This description also applies to the value of the URL in the browser, although this might not be immediately obvious. The URL can be used for routing and may contain data such as the ID of a resource the user wishes to access. The URL is the sole source of this information and it cannot be known before it is entered by the user. Thus, the URL is a Source of Truth.

The approach presented here handles all Sources of Truth using the same process.

Everything is a model

An aspect of this approach is the idea that every piece of data should be expressible as an instance of a model. A model has a set of properties, such as a name and a unique id. The result of any query should be a set of model instances. This includes what would appear to be isolated calls to

/some_endpoint_that_returns_a_result

. Ideally, an API should be designed with this in mind, and only allow access to models according to a filter, functions called on model instances, and functions that return model instances.

If an API does not conform to this, the client adaptors written for each API will force communication into this pattern to ensure uniformity in the client. An important part of this is the establishment of a unique, persistent ID for each piece of data. If a piece of data is not delivered with a unique ID, it will be generated by combining properties such as name, type, or creation date such that a piece of data can be disambiguated when accessed repeatedly.
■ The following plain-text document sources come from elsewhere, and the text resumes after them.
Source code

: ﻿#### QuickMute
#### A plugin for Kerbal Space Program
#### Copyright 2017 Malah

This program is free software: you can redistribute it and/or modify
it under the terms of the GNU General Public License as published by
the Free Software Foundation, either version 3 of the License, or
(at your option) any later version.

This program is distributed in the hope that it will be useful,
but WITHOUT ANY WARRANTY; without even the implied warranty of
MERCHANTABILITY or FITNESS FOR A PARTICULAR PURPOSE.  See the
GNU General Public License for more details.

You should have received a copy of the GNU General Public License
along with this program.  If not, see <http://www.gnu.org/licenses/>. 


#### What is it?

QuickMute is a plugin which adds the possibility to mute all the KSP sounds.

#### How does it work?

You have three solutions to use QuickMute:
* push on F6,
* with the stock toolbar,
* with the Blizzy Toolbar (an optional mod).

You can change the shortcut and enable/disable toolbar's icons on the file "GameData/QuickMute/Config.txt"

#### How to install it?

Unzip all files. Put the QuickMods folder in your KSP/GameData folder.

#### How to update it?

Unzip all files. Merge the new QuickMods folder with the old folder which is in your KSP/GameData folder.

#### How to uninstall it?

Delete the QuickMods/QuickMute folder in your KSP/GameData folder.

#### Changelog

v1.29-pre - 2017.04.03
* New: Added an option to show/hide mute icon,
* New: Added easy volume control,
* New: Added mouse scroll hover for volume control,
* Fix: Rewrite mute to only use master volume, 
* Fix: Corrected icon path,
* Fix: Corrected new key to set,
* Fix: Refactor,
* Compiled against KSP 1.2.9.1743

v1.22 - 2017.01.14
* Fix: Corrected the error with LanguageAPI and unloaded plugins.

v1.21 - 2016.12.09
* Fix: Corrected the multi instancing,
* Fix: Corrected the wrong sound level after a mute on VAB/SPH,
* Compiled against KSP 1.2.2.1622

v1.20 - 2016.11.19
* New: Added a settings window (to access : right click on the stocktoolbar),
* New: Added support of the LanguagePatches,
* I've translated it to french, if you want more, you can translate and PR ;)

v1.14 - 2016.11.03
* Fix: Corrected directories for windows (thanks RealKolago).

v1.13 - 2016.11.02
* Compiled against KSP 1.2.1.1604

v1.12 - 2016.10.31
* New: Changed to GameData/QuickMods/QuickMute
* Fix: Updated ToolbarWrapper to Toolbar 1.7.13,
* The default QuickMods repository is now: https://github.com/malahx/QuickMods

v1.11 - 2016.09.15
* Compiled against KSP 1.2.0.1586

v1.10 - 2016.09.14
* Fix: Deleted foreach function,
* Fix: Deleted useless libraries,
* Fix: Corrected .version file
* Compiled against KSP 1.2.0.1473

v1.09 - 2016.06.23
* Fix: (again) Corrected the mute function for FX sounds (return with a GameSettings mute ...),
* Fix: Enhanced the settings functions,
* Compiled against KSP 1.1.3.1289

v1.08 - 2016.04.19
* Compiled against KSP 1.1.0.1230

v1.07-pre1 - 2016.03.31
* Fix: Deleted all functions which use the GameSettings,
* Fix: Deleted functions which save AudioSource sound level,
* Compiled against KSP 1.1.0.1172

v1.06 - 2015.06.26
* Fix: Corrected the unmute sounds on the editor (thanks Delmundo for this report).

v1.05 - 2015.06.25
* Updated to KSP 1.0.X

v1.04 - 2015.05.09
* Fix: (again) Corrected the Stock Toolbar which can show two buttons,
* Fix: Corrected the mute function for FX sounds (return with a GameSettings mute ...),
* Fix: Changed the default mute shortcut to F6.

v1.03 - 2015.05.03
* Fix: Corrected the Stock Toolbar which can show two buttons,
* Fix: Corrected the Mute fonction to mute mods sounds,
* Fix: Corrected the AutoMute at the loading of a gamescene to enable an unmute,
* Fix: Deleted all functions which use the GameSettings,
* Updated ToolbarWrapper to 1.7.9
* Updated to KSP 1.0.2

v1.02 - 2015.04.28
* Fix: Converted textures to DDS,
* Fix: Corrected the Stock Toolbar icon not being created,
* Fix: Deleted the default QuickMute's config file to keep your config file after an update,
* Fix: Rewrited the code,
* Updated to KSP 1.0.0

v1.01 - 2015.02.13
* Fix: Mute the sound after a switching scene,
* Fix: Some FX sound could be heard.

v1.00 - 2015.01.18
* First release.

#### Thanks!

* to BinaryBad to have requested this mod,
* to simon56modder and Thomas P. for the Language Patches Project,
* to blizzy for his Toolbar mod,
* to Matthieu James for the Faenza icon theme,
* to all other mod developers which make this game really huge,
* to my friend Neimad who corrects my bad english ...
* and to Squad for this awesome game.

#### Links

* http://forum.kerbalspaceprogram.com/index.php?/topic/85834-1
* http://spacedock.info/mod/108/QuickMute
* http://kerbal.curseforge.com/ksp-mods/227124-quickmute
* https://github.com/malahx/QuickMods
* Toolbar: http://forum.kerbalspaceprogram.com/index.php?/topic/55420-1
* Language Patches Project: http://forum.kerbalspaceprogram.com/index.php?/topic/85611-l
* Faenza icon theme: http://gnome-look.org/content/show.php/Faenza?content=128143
An example of how data may be transformed to allow unique identification:

	import sha256 from '...';

	class User {

	generateLocalId({ name, dateOfBirth }) {
	const digestibleString = `${name}:${dateOfBirth}`;

	return sha256(digestibleString);
	}

	transformForStorage(data) {
	const { attributes, relationships } = user;
	const localId = this.generateLocalId(attributes);

	return {
	[localId]: {
	id: localId,
	attributes,
	relationships,
	};
	}
	}

	}

The query cycle

To access data, the requester must start with a Query. This contains a standardised description of what the requester wishes to access. This is very similar to the concept of an SQL query. By passing the request through this standardised format, adaptors can translate it into the format expected by a particular API.

An example of a query:

	{
	"queryId": "[uuid]",
	"model": "User",
	"filter": {
	"and": [
	{ "name__icontains": "b" },
	{ "name__icontains": "anything" }
	]
	},
	"sort": [
	"-name"
	],
	"page": 0,
	"size": 10,
	"create": false,
	"remove": false
	}

An example of code used to generate a query using a React Hook,

User.objects.userFilter

	const api = new UserAPI();
	const { User } = api.models;

	const users = User.objects.useFilter({
	filter: (fields, { and }) => and(
	fields.NAME.icontains('b'),
	fields.NAME.icontains('anything'),
	),
	sort: fields => [
	fields.NAME.descending,
	],
	});

A Query is generated by using a Model, such as

User

, which in turn is uniquely associated with an API. This chain of generation tells the system everything it needs to know in order to contact the correct API. Further, the parameters of the Query are compressed to generate a unique query ID. Generating a Query with the same parameters will generate the same ID and immediately yield any matching data that is already cached.

Queries are either resolved or not. Data returned from an API can resolve a Query. A Redux Saga watches the set of unresolved Queries and makes requests to the appropriate API. When a response is received, the Query is updated to mark it as resolved, a Resolution record is generated containing the ordered list of data IDs to display. A set of unordered Instance records are also created.

A set of linked records:

	{
	"query": {
	"[queryId]": {
	"attributes": {
	"resolved": true
	},
	"relationships": {
	"model": "[modelId]",
	"api": "[apiId]"
	}
	}
	},
	"resolution": {
	"[queryId]": {
	"relationships": {
	"instance": [
	"[instanceId]"
	]
	}
	}
	},
	"instance": {
	"[instanceId]": {
	"relationships": {
	"model": "[modelId]"
	}
	}
	},
	"model": {
	"[modelId]": {
	"relationships": {
	"api": "[apiId]"
	}
	}
	},
	"api": {
	"[apiId]": {

	}
	}
	}

The combination of the ordered list of IDs from the Resolution and the unordered data in the form of Instances is the data that will ultimately be delivered to the requester. A potentially controversial consequence of this is the fact that Instance records cached in the local store are not indexed by Model type, but only by ID. This is because the store is not a Source of Truth and will never be queried directly. The store in the client is an aggregator for many Sources of Truth used to cache query results.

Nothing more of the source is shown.